__DIRECTIONS__.
Copy each line of the data below with the word "Greenblatt".

Rendered images with source text:

================================

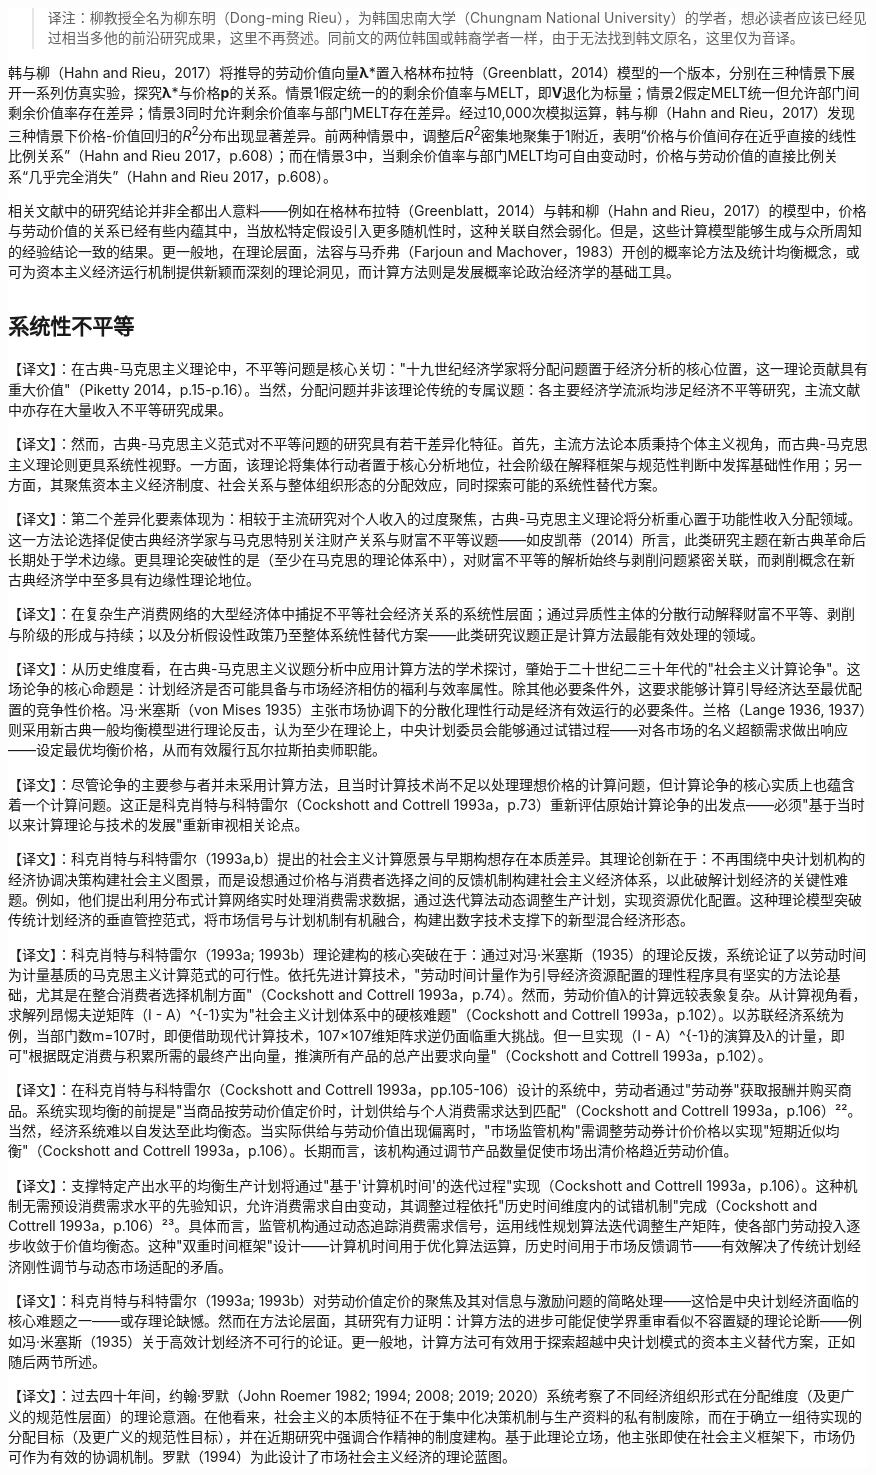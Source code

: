 >译注：柳教授全名为柳东明（Dong-ming Rieu），为韩国忠南大学（Chungnam National University）的学者，想必读者应该已经见过相当多他的前沿研究成果，这里不再赘述。同前文的两位韩国或韩裔学者一样，由于无法找到韩文原名，这里仅为音译。

韩与柳（Hahn and Rieu，2017）将推导的劳动价值向量$\mathbf{\lambda}*$置入格林布拉特（Greenblatt，2014）模型的一个版本，分别在三种情景下展开一系列仿真实验，探究$\mathbf{\lambda}*$与价格$\mathbf{p}$的关系。情景1假定统一的的剩余价值率与MELT，即$\mathbf{V}$退化为标量；情景2假定MELT统一但允许部门间剩余价值率存在差异；情景3同时允许剩余价值率与部门MELT存在差异。经过10,000次模拟运算，韩与柳（Hahn and Rieu，2017）发现三种情景下价格-价值回归的$R^2$分布出现显著差异。前两种情景中，调整后$R^2$密集地聚集于1附近，表明“价格与价值间存在近乎直接的线性比例关系”（Hahn and Rieu 2017，p.608）；而在情景3中，当剩余价值率与部门MELT均可自由变动时，价格与劳动价值的直接比例关系“几乎完全消失”（Hahn and Rieu 2017，p.608）。

相关文献中的研究结论并非全都出人意料——例如在格林布拉特（Greenblatt，2014）与韩和柳（Hahn and Rieu，2017）的模型中，价格与劳动价值的关系已经有些内蕴其中，当放松特定假设引入更多随机性时，这种关联自然会弱化。但是，这些计算模型能够生成与众所周知的经验结论一致的结果。更一般地，在理论层面，法容与马乔弗（Farjoun and Machover，1983）开创的概率论方法及统计均衡概念，或可为资本主义经济运行机制提供新颖而深刻的理论洞见，而计算方法则是发展概率论政治经济学的基础工具。

## 系统性不平等

【译文】：在古典-马克思主义理论中，不平等问题是核心关切："十九世纪经济学家将分配问题置于经济分析的核心位置，这一理论贡献具有重大价值"（Piketty 2014，p.15-p.16）。当然，分配问题并非该理论传统的专属议题：各主要经济学流派均涉足经济不平等研究，主流文献中亦存在大量收入不平等研究成果。

【译文】：然而，古典-马克思主义范式对不平等问题的研究具有若干差异化特征。首先，主流方法论本质秉持个体主义视角，而古典-马克思主义理论则更具系统性视野。一方面，该理论将集体行动者置于核心分析地位，社会阶级在解释框架与规范性判断中发挥基础性作用；另一方面，其聚焦资本主义经济制度、社会关系与整体组织形态的分配效应，同时探索可能的系统性替代方案。

【译文】：第二个差异化要素体现为：相较于主流研究对个人收入的过度聚焦，古典-马克思主义理论将分析重心置于功能性收入分配领域。这一方法论选择促使古典经济学家与马克思特别关注财产关系与财富不平等议题——如皮凯蒂（2014）所言，此类研究主题在新古典革命后长期处于学术边缘。更具理论突破性的是（至少在马克思的理论体系中），对财富不平等的解析始终与剥削问题紧密关联，而剥削概念在新古典经济学中至多具有边缘性理论地位。

【译文】：在复杂生产消费网络的大型经济体中捕捉不平等社会经济关系的系统性层面；通过异质性主体的分散行动解释财富不平等、剥削与阶级的形成与持续；以及分析假设性政策乃至整体系统性替代方案——此类研究议题正是计算方法最能有效处理的领域。

【译文】：从历史维度看，在古典-马克思主义议题分析中应用计算方法的学术探讨，肇始于二十世纪二三十年代的"社会主义计算论争"。这场论争的核心命题是：计划经济是否可能具备与市场经济相仿的福利与效率属性。除其他必要条件外，这要求能够计算引导经济达至最优配置的竞争性价格。冯·米塞斯（von Mises 1935）主张市场协调下的分散化理性行动是经济有效运行的必要条件。兰格（Lange 1936, 1937）则采用新古典一般均衡模型进行理论反击，认为至少在理论上，中央计划委员会能够通过试错过程——对各市场的名义超额需求做出响应——设定最优均衡价格，从而有效履行瓦尔拉斯拍卖师职能。

【译文】：尽管论争的主要参与者并未采用计算方法，且当时计算技术尚不足以处理理想价格的计算问题，但计算论争的核心实质上也蕴含着一个计算问题。这正是科克肖特与科特雷尔（Cockshott and Cottrell 1993a，p.73）重新评估原始计算论争的出发点——必须"基于当时以来计算理论与技术的发展"重新审视相关论点。

【译文】：科克肖特与科特雷尔（1993a,b）提出的社会主义计算愿景与早期构想存在本质差异。其理论创新在于：不再围绕中央计划机构的经济协调决策构建社会主义图景，而是设想通过价格与消费者选择之间的反馈机制构建社会主义经济体系，以此破解计划经济的关键性难题。例如，他们提出利用分布式计算网络实时处理消费需求数据，通过迭代算法动态调整生产计划，实现资源优化配置。这种理论模型突破传统计划经济的垂直管控范式，将市场信号与计划机制有机融合，构建出数字技术支撑下的新型混合经济形态。

【译文】：科克肖特与科特雷尔（1993a; 1993b）理论建构的核心突破在于：通过对冯·米塞斯（1935）的理论反拨，系统论证了以劳动时间为计量基质的马克思主义计算范式的可行性。依托先进计算技术，"劳动时间计量作为引导经济资源配置的理性程序具有坚实的方法论基础，尤其是在整合消费者选择机制方面"（Cockshott and Cottrell 1993a，p.74）。然而，劳动价值λ的计算远较表象复杂。从计算视角看，求解列昂惕夫逆矩阵（I - A）^{-1}实为"社会主义计划体系中的硬核难题"（Cockshott and Cottrell 1993a，p.102）。以苏联经济系统为例，当部门数m=107时，即便借助现代计算技术，107×107维矩阵求逆仍面临重大挑战。但一旦实现（I - A）^{-1}的演算及λ的计量，即可"根据既定消费与积累所需的最终产出向量，推演所有产品的总产出要求向量"（Cockshott and Cottrell 1993a，p.102）。

【译文】：在科克肖特与科特雷尔（Cockshott and Cottrell 1993a，pp.105-106）设计的系统中，劳动者通过"劳动券"获取报酬并购买商品。系统实现均衡的前提是"当商品按劳动价值定价时，计划供给与个人消费需求达到匹配"（Cockshott and Cottrell 1993a，p.106）²²。当然，经济系统难以自发达至此均衡态。当实际供给与劳动价值出现偏离时，"市场监管机构"需调整劳动券计价价格以实现"短期近似均衡"（Cockshott and Cottrell 1993a，p.106）。长期而言，该机构通过调节产品数量促使市场出清价格趋近劳动价值。

【译文】：支撑特定产出水平的均衡生产计划将通过"基于'计算机时间'的迭代过程"实现（Cockshott and Cottrell 1993a，p.106）。这种机制无需预设消费需求水平的先验知识，允许消费需求自由变动，其调整过程依托"历史时间维度内的试错机制"完成（Cockshott and Cottrell 1993a，p.106）²³。具体而言，监管机构通过动态追踪消费需求信号，运用线性规划算法迭代调整生产矩阵，使各部门劳动投入逐步收敛于价值均衡态。这种"双重时间框架"设计——计算机时间用于优化算法运算，历史时间用于市场反馈调节——有效解决了传统计划经济刚性调节与动态市场适配的矛盾。

【译文】：科克肖特与科特雷尔（1993a; 1993b）对劳动价值定价的聚焦及其对信息与激励问题的简略处理——这恰是中央计划经济面临的核心难题之一——或存理论缺憾。然而在方法论层面，其研究有力证明：计算方法的进步可能促使学界重审看似不容置疑的理论论断——例如冯·米塞斯（1935）关于高效计划经济不可行的论证。更一般地，计算方法可有效用于探索超越中央计划模式的资本主义替代方案，正如随后两节所述。

【译文】：过去四十年间，约翰·罗默（John Roemer 1982; 1994; 2008; 2019; 2020）系统考察了不同经济组织形式在分配维度（及更广义的规范性层面）的理论意涵。在他看来，社会主义的本质特征不在于集中化决策机制与生产资料的私有制废除，而在于确立一组待实现的分配目标（及更广义的规范性目标），并在近期研究中强调合作精神的制度建构。基于此理论立场，他主张即使在社会主义框架下，市场仍可作为有效的协调机制。罗默（1994）为此设计了市场社会主义经济的理论蓝图。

================================

__EXPECTED OUTPUT__.
韩与柳（Hahn and Rieu，2017）将推导的劳动价值向量$\mathbf{\lambda}*$置入格林布拉特（Greenblatt，2014）模型的一个版本，分别在三种情景下展开一系列仿真实验，探究$\mathbf{\lambda}*$与价格$\mathbf{p}$的关系。情景1假定统一的的剩余价值率与MELT，即$\mathbf{V}$退化为标量；情景2假定MELT统一但允许部门间剩余价值率存在差异；情景3同时允许剩余价值率与部门MELT存在差异。经过10,000次模拟运算，韩与柳（Hahn and Rieu，2017）发现三种情景下价格-价值回归的$R^2$分布出现显著差异。前两种情景中，调整后$R^2$密集地聚集于1附近，表明“价格与价值间存在近乎直接的线性比例关系”（Hahn and Rieu 2017，p.608）；而在情景3中，当剩余价值率与部门MELT均可自由变动时，价格与劳动价值的直接比例关系“几乎完全消失”（Hahn and Rieu 2017，p.608）。
相关文献中的研究结论并非全都出人意料——例如在格林布拉特（Greenblatt，2014）与韩和柳（Hahn and Rieu，2017）的模型中，价格与劳动价值的关系已经有些内蕴其中，当放松特定假设引入更多随机性时，这种关联自然会弱化。但是，这些计算模型能够生成与众所周知的经验结论一致的结果。更一般地，在理论层面，法容与马乔弗（Farjoun and Machover，1983）开创的概率论方法及统计均衡概念，或可为资本主义经济运行机制提供新颖而深刻的理论洞见，而计算方法则是发展概率论政治经济学的基础工具。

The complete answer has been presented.